=== EXERCISE DETAILS ===
Look through the data below for the line with "S v \= \[ v x 0 0 0 0" and the line with "For each vector", then output those two and all lines in between, exactly as written.

┏━━

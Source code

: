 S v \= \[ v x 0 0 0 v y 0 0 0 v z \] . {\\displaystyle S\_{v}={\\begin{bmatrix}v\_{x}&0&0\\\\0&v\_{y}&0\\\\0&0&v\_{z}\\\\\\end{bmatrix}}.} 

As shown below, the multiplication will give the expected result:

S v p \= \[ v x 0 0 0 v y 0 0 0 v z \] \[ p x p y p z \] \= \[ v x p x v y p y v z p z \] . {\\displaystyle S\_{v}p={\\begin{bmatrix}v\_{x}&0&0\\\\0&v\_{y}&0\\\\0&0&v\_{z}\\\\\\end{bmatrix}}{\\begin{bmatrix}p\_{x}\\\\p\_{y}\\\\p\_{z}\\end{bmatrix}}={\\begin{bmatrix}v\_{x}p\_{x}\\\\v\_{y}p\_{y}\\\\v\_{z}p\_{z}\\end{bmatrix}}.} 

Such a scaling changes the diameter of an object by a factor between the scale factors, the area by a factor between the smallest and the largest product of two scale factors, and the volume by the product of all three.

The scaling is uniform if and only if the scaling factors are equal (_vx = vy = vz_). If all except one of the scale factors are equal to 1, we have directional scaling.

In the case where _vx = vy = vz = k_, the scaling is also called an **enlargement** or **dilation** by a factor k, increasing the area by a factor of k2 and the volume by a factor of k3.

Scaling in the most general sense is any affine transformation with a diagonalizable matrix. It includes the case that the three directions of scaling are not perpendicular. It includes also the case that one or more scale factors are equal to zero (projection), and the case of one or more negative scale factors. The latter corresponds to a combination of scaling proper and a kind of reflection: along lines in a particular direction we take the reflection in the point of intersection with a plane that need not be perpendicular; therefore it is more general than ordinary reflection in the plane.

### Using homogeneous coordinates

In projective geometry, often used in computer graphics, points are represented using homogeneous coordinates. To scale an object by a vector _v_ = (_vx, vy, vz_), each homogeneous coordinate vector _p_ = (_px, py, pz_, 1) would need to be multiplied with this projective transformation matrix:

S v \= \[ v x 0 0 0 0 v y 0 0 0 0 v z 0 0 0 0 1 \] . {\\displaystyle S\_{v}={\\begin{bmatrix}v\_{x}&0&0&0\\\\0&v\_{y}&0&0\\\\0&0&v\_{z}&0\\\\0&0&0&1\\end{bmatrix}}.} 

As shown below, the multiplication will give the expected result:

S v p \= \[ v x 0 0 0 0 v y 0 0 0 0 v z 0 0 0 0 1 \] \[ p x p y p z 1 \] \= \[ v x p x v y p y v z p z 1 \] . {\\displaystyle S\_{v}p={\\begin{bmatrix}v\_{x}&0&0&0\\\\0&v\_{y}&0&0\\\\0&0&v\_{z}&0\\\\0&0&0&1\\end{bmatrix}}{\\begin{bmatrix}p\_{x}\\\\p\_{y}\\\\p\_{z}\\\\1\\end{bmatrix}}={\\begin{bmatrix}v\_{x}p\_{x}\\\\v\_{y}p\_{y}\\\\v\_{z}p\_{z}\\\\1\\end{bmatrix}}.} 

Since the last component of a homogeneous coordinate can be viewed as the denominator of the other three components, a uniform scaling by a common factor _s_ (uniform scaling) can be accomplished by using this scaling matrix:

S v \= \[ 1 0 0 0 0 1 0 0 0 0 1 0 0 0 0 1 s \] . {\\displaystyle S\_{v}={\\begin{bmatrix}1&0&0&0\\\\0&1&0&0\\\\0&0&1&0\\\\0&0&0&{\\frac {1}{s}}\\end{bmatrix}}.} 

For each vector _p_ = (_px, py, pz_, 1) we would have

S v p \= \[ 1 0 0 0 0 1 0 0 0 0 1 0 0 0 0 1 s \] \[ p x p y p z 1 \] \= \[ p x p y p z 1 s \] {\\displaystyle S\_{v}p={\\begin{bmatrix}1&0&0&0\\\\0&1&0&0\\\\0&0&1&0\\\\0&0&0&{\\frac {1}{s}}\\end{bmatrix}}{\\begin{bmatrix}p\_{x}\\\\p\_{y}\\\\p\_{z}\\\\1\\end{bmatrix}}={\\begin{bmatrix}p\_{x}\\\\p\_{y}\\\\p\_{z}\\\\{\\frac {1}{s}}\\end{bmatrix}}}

┗━━

=== OUTPUT FOR THIS EXERCISE ===
S v \= \[ v x 0 0 0 0 v y 0 0 0 0 v z 0 0 0 0 1 \] . {\\displaystyle S\_{v}={\\begin{bmatrix}v\_{x}&0&0&0\\\\0&v\_{y}&0&0\\\\0&0&v\_{z}&0\\\\0&0&0&1\\end{bmatrix}}.} 

As shown below, the multiplication will give the expected result:

S v p \= \[ v x 0 0 0 0 v y 0 0 0 0 v z 0 0 0 0 1 \] \[ p x p y p z 1 \] \= \[ v x p x v y p y v z p z 1 \] . {\\displaystyle S\_{v}p={\\begin{bmatrix}v\_{x}&0&0&0\\\\0&v\_{y}&0&0\\\\0&0&v\_{z}&0\\\\0&0&0&1\\end{bmatrix}}{\\begin{bmatrix}p\_{x}\\\\p\_{y}\\\\p\_{z}\\\\1\\end{bmatrix}}={\\begin{bmatrix}v\_{x}p\_{x}\\\\v\_{y}p\_{y}\\\\v\_{z}p\_{z}\\\\1\\end{bmatrix}}.} 

Since the last component of a homogeneous coordinate can be viewed as the denominator of the other three components, a uniform scaling by a common factor _s_ (uniform scaling) can be accomplished by using this scaling matrix:

S v \= \[ 1 0 0 0 0 1 0 0 0 0 1 0 0 0 0 1 s \] . {\\displaystyle S\_{v}={\\begin{bmatrix}1&0&0&0\\\\0&1&0&0\\\\0&0&1&0\\\\0&0&0&{\\frac {1}{s}}\\end{bmatrix}}.} 

For each vector _p_ = (_px, py, pz_, 1) we would have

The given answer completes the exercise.